*Work request*:
Set down exactly the lines from the one containing "- **Fidelity Maintenance**: >95%" through the last line of the records below, both included, and nothing else.

*Source texts of formatted documents*:
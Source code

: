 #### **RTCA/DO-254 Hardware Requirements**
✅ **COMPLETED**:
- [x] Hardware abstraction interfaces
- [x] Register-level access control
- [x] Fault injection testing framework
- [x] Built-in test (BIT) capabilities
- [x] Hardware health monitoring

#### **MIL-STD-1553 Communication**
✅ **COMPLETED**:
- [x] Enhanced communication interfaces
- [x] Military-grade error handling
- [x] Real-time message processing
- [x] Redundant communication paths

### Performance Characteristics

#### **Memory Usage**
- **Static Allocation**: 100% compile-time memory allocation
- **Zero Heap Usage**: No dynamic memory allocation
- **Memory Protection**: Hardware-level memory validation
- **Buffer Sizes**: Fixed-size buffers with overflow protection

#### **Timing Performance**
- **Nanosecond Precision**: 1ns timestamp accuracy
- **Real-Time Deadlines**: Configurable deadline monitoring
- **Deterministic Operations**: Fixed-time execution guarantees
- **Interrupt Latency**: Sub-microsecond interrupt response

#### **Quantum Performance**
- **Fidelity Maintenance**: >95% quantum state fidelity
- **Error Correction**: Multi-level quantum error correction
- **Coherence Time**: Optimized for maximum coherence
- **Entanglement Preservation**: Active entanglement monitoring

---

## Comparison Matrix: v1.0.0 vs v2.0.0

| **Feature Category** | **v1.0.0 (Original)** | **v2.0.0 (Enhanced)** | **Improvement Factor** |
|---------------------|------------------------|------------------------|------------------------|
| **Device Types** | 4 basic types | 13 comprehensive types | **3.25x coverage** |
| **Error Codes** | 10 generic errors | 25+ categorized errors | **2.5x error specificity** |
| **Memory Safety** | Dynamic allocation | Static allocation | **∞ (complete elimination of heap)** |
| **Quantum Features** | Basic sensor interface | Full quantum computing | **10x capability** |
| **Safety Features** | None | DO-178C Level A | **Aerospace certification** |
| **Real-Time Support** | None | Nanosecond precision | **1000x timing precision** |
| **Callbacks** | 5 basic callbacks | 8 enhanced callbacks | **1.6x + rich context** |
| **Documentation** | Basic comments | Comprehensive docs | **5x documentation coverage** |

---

*Written reply*:
- **Fidelity Maintenance**: >95% quantum state fidelity
- **Error Correction**: Multi-level quantum error correction
- **Coherence Time**: Optimized for maximum coherence
- **Entanglement Preservation**: Active entanglement monitoring

---

## Comparison Matrix: v1.0.0 vs v2.0.0

| **Feature Category** | **v1.0.0 (Original)** | **v2.0.0 (Enhanced)** | **Improvement Factor** |
|---------------------|------------------------|------------------------|------------------------|
| **Device Types** | 4 basic types | 13 comprehensive types | **3.25x coverage** |
| **Error Codes** | 10 generic errors | 25+ categorized errors | **2.5x error specificity** |
| **Memory Safety** | Dynamic allocation | Static allocation | **∞ (complete elimination of heap)** |
| **Quantum Features** | Basic sensor interface | Full quantum computing | **10x capability** |
| **Safety Features** | None | DO-178C Level A | **Aerospace certification** |
| **Real-Time Support** | None | Nanosecond precision | **1000x timing precision** |
| **Callbacks** | 5 basic callbacks | 8 enhanced callbacks | **1.6x + rich context** |
| **Documentation** | Basic comments | Comprehensive docs | **5x documentation coverage** |

---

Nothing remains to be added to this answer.